"Shotgun" Extension

At the protocol level, the extension allows sending multiple I1 or UPDATE-with-locator packets sequentially. The idea is to scan through all possible source and destination IP pairs at the HIP layer to improve the chances for successful initial contact (I1) and to re-establish contact (UPDATE-with-locator) in way similar to the NAT-ICE extensions. We have playfully called the extension as "shotgun" mode in the implementation.

The obvious difference to ICE is that the shotgun mode works at the HIP protocol layer. A non-obvious difference is that the approach supports also fault-tolerance for a single relay/rendezvous (Responder's RVS has crashed) and it can make use of multiple relay/rendezvous servers for better redundancy. At the moment, neither of these are possible direcly with the ICE-NAT extensions. I actually believe the shotgun approach can be applied even with the ICE-NAT extensions to improve fault-tolerance.

The shotgun approach seems useful to improve fault-tolerance with an without (single or multiple) rendezvous/relay middleboxes, but there is also another use case for this.
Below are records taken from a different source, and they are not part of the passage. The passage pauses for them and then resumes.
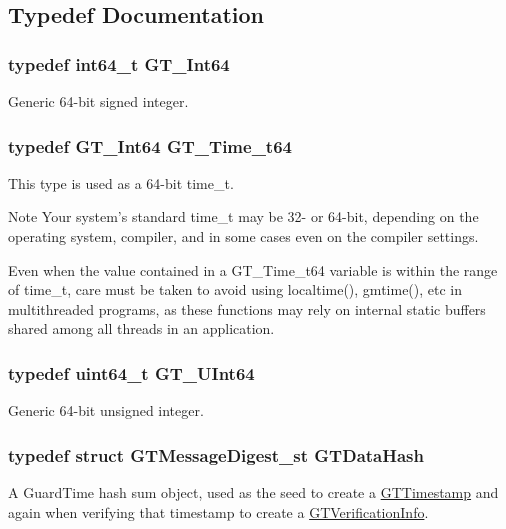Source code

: \subsection{Typedef Documentation}
\hypertarget{group__common_ga0c05c3a051f674d7bf4df22831a3b5f3}{
\subsubsection[{GT\_\-Int64}]{\setlength{\rightskip}{0pt plus 5cm}typedef int64\_\-t {\bf GT\_\-Int64}}}
\label{group__common_ga0c05c3a051f674d7bf4df22831a3b5f3}
Generic 64-\/bit signed integer. \hypertarget{group__common_ga4cc54826c21e0ed438d8e35be7039328}{
\subsubsection[{GT\_\-Time\_\-t64}]{\setlength{\rightskip}{0pt plus 5cm}typedef {\bf GT\_\-Int64} {\bf GT\_\-Time\_\-t64}}}
\label{group__common_ga4cc54826c21e0ed438d8e35be7039328}
This type is used as a 64-\/bit {\ttfamily time\_\-t}.

\begin{DoxyNote}{Note}
Your system's standard {\ttfamily time\_\-t} may be 32-\/ or 64-\/bit, depending on the operating system, compiler, and in some cases even on the compiler settings.

Even when the value contained in a {\ttfamily GT\_\-Time\_\-t64} variable is within the range of {\ttfamily time\_\-t}, care must be taken to avoid using {\ttfamily localtime()}, {\ttfamily gmtime()}, etc in multithreaded programs, as these functions may rely on internal static buffers shared among all threads in an application. 
\end{DoxyNote}
\hypertarget{group__common_gab05f0d6e953c4aee143ec3063384dd77}{
\subsubsection[{GT\_\-UInt64}]{\setlength{\rightskip}{0pt plus 5cm}typedef uint64\_\-t {\bf GT\_\-UInt64}}}
\label{group__common_gab05f0d6e953c4aee143ec3063384dd77}
Generic 64-\/bit unsigned integer. \hypertarget{group__common_ga96461884b56b666a19e99b5c872eb2a6}{
\subsubsection[{GTDataHash}]{\setlength{\rightskip}{0pt plus 5cm}typedef struct {\bf GTMessageDigest\_\-st}  {\bf GTDataHash}}}
\label{group__common_ga96461884b56b666a19e99b5c872eb2a6}
A GuardTime hash sum object, used as the seed to create a \hyperlink{group__timestamps_gaddb792efe52216386853c94e7aeaf6ba}{GTTimestamp} and again when verifying that timestamp to create a \hyperlink{group__verification_ga54ec3cb4a9e8bdfd7400116440e23b36}{GTVerificationInfo}.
The Initiator (or Mobile Node) can learn multiple mappings for the peer, some of which may have connectivity and some not. It is also possible that a malign user intentionally sends invalid mappings for a well-known service in a multiuser system (this case also requires some rate control for mappings per user). In such scenarios, it is useful to try multiple peer addresses sequentially instead of just single one.

The shotgun extension can be enabled as follows:

hipconf shotgun on

The same line can be also included in /etc/hip/hipd_config without the "hipconf" prefix.

At the time of writing this, the shotgun extension did not yet work with UPDATE.